Die Bewohner der Stadt erblicken nun die geforderten Rappen, die so abgemagert sind, dass die Bürger nicht nachvollziehen können, dass um ihretwillen ein solcher Schrecken durchs Land geht. Als aber eine Bürgerin (Clara Tsantilis, 10b) das Wort ergreift, dass es für einen Knecht unehrenvoll wäre, solche "Schindmähren" am Halter zu führen, entsteht im Volk eine Prügelei – die Stimmung kippt und richtet sich nun gegen den Gesandten des Kurfürsten.

Michael Kohlhaas wird in Folge der Ereignisse zum Tode verurteilt. Seine nun wiederhergestellten Rappen vererbt er noch seinen Söhnen. Er hat sich bereits seinem Schicksal gestellt, als sich ihm eine Möglichkeit auf Freiheit und Leben bietet. Das Amulett, das an seinem Hals baumelt, enthält einen Zettel, auf dem, wie in einer Rückblende im hinteren Bühnenbild erzählt wird, wichtige Informationen stehen, die der Kurfürst gerne gegen Kohlhaasˈ Freilassung tauschen würde: Gibt Kohlhaas diesen Zettel dem Kurfürsten, so wird Kohlhaas begnadigt. Nachdenklich schaut der Verurteilte den Zettel an und überlegt. Als das Lied im Hintergrund endet, hebt er ihn zum Mund und verschluckt ihn.

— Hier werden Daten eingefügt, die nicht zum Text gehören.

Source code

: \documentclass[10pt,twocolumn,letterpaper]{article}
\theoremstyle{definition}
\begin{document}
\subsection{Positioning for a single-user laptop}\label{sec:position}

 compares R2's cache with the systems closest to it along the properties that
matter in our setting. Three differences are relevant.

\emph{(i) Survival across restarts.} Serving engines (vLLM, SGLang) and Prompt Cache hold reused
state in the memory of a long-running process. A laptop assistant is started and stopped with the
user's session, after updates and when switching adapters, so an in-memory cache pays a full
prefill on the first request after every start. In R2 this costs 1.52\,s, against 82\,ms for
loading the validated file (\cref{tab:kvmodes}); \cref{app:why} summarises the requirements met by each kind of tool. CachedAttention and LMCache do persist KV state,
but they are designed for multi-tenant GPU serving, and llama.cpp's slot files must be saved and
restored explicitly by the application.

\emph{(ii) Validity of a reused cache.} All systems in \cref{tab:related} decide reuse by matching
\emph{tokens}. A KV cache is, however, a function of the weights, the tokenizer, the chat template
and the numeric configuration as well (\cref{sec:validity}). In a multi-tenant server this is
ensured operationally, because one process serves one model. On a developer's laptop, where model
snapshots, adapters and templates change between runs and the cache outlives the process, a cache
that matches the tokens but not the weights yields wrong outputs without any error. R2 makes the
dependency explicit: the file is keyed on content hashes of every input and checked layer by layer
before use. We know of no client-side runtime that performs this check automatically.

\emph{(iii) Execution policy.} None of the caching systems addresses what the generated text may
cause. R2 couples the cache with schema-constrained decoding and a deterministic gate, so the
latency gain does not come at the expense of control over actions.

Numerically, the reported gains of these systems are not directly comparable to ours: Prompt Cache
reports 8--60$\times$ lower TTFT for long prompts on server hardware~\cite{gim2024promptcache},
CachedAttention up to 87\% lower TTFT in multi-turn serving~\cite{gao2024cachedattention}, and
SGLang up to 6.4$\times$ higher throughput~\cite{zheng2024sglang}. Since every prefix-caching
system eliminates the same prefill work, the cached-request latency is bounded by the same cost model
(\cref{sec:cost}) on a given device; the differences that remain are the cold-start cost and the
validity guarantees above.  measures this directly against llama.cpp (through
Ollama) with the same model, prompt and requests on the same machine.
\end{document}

Nicht nur als Kohlhaas bei dem Mönch Martin Luther vom Tod seiner Frau spricht, kommen dem ein oder anderen Zuschauer die Tränen. Auch bei diesem eindrücklichen Schluss, in dem Kohlhaas konsequent in seinem Rechtsdenken verharrt, wischt sich so mancher die Augenwinkel. Das Lied „Es ist ein Schnitter heißt der Tod“, welches die Inszenierung wie einen Rahmen umspannt und auch in der gewaltvollen Prügelszene erklungen ist, bietet eine eindrucksvolle Untermalung des Endes.

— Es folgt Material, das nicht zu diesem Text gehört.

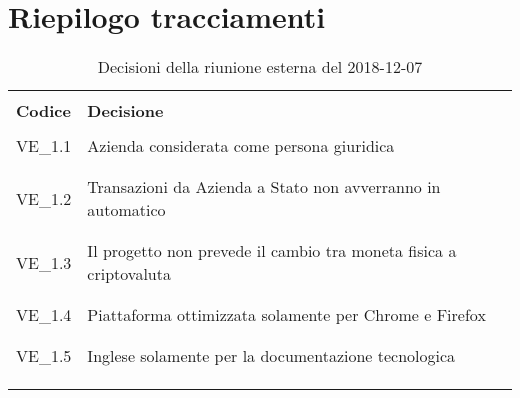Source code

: \section{Riepilogo tracciamenti}
\begin{centering}
\begin{longtable}{ >{\centering}p{4cm} >{\centering}p{11cm} }

\hline
\\[0.5pt]
	\textbf{Codice} & \textbf{Decisione} 
	
	\tabularnewline 
	\hline
	
	
				\\[0.5pt]
				VE\_1.1 & Azienda considerata come persona giuridica
				\\[0.5pt]
				\tabularnewline
				\hline
						
				\\[0.5pt]
				VE\_1.2 & Transazioni da Azienda a Stato non avverranno in automatico
				\\[0.5pt]
				\tabularnewline
				\hline
				
				\\[0.5pt]
				VE\_1.3 & Il progetto non prevede il cambio tra moneta fisica a criptovaluta
				\\[0.5pt]
				\tabularnewline
				\hline
								
				\\[0.5pt]
				VE\_1.4 & Piattaforma ottimizzata solamente per Chrome e Firefox
				\\[0.5pt]
				\tabularnewline
				\hline
				
				\\[0.5pt]
				VE\_1.5 & Inglese solamente per la documentazione tecnologica
				\\[0.5pt]
				\tabularnewline
				\hline
				
                
        \\[0.7pt]
        \caption{Decisioni della riunione esterna del 2018-12-07}
\end{longtable}
\end{centering}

Seit Weihnachten haben die Schülerinnen und Schüler das Stück unter der Leitung von Frau Nadler geprobt und zum Teil auch selbst umgeschrieben. Unterstützt wurden sie von der Technik (Hannes Hagenberger, 6a, und David Müller, 8c) unter der Leitung von Frau Dittkrist. Das entstandene Stück konnte sich wirklich sehen lassen.

Bericht verfasst von Lea Schüller (8d) und erschienen im Jahresbericht 2017/18


"Die Zuschauer waren von der Interpretation der Schüler überzeugt. 'Das war eine unglaubliche Leistung', ist ein Besucher begeistert: 'Es muss eine große Herausforderung sein, dieses Werk als Theaterstück darzustellen.' " (Rhein-Neckar-Zeitung vom 29. Mai 2017)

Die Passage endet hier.